◆ Task description:
For each line of the listing that contains "prime", make a copy and return it.
===== Dataset records
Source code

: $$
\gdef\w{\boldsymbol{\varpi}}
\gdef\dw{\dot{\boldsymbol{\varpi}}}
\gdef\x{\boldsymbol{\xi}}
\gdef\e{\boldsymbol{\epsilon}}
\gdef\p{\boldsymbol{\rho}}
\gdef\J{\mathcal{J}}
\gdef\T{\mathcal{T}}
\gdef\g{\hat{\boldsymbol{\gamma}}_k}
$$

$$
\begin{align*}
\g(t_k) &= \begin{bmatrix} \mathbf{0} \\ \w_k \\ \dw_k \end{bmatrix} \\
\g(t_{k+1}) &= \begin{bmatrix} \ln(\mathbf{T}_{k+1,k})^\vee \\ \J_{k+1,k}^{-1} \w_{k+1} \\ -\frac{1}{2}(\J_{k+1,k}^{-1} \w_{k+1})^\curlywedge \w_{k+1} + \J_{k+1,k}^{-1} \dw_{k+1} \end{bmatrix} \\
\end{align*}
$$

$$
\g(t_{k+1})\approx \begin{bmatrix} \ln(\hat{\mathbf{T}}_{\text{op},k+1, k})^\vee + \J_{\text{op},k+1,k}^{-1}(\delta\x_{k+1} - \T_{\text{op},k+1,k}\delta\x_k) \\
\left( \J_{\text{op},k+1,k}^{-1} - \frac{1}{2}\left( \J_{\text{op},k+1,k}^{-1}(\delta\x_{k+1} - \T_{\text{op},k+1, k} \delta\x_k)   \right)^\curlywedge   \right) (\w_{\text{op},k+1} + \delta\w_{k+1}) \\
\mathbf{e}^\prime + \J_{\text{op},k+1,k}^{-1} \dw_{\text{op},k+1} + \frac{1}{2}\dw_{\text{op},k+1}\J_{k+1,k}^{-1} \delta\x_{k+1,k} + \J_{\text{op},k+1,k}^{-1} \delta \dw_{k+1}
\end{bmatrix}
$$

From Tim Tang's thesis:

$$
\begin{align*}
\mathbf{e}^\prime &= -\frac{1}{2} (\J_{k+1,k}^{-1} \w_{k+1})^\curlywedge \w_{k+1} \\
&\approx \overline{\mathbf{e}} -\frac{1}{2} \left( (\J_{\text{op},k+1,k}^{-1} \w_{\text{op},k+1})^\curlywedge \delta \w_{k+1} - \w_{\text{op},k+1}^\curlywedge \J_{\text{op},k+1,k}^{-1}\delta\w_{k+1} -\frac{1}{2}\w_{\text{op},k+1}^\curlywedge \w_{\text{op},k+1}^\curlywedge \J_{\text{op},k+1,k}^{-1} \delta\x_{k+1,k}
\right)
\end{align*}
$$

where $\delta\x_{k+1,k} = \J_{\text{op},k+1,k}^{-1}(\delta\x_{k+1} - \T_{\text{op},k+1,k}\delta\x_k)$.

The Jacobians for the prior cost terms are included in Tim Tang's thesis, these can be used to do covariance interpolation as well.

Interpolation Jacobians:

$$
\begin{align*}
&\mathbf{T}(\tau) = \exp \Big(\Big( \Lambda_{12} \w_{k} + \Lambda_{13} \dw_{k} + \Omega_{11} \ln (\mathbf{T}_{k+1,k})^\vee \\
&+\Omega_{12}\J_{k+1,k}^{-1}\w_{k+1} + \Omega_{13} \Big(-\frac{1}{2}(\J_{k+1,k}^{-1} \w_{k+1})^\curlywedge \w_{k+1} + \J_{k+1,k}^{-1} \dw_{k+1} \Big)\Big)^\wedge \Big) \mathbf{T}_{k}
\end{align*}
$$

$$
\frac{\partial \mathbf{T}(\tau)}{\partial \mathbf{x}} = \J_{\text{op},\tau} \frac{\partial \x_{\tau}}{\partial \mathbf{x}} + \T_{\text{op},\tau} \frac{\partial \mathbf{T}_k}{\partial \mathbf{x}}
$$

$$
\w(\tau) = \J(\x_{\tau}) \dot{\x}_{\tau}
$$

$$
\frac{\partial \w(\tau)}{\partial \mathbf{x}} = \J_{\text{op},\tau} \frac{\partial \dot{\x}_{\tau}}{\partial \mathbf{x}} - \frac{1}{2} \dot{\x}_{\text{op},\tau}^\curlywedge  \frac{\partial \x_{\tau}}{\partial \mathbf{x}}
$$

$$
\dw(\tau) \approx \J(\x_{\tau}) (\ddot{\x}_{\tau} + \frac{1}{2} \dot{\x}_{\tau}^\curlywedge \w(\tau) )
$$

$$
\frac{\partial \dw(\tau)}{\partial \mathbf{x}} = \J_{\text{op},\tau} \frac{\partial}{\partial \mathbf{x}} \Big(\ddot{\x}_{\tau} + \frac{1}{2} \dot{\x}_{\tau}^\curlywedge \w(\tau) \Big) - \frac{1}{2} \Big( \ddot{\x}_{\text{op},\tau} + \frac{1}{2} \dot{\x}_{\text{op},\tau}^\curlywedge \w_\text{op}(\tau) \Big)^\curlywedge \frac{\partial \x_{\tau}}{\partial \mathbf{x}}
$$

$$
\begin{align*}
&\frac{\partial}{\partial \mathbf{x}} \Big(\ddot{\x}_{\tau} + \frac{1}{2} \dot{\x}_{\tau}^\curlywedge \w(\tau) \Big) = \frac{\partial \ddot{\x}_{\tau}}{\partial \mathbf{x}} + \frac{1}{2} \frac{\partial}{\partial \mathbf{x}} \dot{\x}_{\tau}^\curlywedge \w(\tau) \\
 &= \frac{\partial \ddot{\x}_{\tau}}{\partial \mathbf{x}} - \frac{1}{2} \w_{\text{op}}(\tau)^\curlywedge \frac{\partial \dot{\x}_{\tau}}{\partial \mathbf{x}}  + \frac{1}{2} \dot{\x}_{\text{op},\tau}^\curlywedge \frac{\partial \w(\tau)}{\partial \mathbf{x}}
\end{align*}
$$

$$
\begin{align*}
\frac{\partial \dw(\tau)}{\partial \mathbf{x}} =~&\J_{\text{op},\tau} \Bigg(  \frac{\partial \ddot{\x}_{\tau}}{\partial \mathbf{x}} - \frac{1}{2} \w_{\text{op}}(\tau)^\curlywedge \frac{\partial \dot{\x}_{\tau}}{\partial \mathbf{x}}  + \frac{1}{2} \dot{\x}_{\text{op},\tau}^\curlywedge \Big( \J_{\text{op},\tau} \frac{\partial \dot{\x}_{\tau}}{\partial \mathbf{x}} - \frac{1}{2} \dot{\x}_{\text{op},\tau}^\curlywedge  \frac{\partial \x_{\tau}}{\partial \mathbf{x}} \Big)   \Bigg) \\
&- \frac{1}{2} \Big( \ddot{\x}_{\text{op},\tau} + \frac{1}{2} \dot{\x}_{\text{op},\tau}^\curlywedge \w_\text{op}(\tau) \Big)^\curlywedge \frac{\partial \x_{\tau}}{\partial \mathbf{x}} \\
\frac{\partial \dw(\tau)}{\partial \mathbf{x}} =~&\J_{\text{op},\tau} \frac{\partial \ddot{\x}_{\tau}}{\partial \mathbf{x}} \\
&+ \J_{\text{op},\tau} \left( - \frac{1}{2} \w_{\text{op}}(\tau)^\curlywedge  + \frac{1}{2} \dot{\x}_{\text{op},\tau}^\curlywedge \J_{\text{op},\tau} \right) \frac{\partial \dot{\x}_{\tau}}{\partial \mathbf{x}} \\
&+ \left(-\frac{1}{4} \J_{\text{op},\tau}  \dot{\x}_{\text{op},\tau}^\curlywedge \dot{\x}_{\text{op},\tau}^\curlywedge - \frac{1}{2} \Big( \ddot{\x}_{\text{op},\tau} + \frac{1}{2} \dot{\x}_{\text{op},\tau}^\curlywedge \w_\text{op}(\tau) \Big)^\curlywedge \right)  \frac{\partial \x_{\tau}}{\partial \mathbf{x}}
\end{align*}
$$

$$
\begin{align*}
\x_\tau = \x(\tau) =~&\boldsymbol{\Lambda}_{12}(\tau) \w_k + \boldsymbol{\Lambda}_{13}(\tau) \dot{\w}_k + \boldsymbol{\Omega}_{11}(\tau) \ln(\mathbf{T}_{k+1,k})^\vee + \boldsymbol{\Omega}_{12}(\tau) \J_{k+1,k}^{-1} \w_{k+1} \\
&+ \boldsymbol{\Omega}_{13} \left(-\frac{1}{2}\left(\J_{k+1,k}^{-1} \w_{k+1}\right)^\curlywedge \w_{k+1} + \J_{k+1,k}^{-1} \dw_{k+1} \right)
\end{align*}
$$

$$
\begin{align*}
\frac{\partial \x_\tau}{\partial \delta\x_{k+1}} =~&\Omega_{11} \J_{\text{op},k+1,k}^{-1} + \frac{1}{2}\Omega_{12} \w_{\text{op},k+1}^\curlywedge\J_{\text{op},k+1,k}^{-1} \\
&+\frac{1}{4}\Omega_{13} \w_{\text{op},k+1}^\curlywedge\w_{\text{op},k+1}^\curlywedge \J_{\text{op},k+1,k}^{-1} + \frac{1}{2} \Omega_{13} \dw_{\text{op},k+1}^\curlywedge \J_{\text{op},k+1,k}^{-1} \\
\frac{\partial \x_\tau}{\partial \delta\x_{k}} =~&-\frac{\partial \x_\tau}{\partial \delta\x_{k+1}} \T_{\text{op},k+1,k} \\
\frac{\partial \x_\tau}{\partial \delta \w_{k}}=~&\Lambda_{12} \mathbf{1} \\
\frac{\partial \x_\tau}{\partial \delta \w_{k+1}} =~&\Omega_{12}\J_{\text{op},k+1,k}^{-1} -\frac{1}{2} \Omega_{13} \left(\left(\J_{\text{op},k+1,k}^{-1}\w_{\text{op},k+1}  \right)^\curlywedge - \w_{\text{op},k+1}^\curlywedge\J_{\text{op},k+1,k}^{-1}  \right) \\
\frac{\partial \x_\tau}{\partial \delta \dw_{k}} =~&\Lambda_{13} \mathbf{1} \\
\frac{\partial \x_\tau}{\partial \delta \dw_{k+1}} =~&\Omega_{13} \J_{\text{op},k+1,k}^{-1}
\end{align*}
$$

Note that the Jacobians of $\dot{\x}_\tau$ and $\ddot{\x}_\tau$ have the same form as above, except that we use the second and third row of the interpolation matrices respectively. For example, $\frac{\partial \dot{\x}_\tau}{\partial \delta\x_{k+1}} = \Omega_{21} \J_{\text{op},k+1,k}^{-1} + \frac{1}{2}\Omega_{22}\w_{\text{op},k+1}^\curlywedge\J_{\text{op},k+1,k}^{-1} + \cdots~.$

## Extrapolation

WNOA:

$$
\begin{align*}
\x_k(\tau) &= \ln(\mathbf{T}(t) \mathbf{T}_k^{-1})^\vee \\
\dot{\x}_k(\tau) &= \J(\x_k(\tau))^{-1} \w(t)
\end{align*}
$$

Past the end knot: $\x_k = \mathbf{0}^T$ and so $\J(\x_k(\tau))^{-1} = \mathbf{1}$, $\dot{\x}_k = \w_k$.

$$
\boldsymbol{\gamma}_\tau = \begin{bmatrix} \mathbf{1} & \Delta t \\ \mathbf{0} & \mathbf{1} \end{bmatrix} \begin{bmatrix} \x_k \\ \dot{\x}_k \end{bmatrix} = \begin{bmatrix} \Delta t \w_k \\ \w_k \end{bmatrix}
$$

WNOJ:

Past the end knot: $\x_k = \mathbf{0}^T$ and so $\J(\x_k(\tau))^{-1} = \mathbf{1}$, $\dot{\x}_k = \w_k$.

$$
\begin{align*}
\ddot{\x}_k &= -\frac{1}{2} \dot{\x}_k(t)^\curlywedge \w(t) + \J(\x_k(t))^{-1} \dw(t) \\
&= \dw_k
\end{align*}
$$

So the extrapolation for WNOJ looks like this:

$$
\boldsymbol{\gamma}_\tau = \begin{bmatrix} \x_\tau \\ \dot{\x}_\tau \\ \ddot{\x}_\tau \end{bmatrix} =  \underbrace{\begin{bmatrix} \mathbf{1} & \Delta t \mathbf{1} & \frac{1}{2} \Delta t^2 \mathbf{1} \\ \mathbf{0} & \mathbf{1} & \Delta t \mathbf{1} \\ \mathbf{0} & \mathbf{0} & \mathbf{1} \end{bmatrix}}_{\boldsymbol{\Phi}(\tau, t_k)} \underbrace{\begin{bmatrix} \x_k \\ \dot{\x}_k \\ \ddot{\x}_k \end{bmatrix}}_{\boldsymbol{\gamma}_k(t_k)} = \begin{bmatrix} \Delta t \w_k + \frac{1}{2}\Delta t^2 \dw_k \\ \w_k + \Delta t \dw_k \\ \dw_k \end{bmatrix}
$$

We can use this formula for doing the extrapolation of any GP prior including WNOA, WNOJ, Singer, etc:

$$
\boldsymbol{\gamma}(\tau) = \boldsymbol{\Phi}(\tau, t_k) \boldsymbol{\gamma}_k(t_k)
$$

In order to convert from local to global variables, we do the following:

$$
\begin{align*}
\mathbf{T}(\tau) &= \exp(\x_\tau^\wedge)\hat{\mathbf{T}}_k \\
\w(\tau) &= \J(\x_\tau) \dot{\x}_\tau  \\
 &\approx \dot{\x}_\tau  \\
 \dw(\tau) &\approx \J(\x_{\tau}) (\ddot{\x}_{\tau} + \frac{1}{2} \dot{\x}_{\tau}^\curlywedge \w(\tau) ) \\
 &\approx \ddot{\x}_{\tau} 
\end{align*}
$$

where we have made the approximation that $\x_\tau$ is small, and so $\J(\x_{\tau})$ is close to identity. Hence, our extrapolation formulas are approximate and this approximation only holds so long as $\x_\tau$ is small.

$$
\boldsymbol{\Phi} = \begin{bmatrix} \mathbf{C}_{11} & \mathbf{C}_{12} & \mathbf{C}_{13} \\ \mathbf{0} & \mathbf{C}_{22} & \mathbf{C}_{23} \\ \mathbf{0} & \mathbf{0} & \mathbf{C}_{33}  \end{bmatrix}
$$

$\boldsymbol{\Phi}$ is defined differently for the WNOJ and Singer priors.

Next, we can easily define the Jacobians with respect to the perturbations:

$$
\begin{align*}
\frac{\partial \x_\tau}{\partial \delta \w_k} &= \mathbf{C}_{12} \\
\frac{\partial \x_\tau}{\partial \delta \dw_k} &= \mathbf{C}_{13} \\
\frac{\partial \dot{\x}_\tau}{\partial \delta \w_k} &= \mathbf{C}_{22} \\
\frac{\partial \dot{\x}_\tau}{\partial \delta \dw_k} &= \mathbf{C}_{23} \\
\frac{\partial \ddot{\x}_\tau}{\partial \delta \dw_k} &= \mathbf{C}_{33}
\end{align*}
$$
==========
◆ Problem solution:
\mathbf{e}^\prime + \J_{\text{op},k+1,k}^{-1} \dw_{\text{op},k+1} + \frac{1}{2}\dw_{\text{op},k+1}\J_{k+1,k}^{-1} \delta\x_{k+1,k} + \J_{\text{op},k+1,k}^{-1} \delta \dw_{k+1}
\mathbf{e}^\prime &= -\frac{1}{2} (\J_{k+1,k}^{-1} \w_{k+1})^\curlywedge \w_{k+1} \\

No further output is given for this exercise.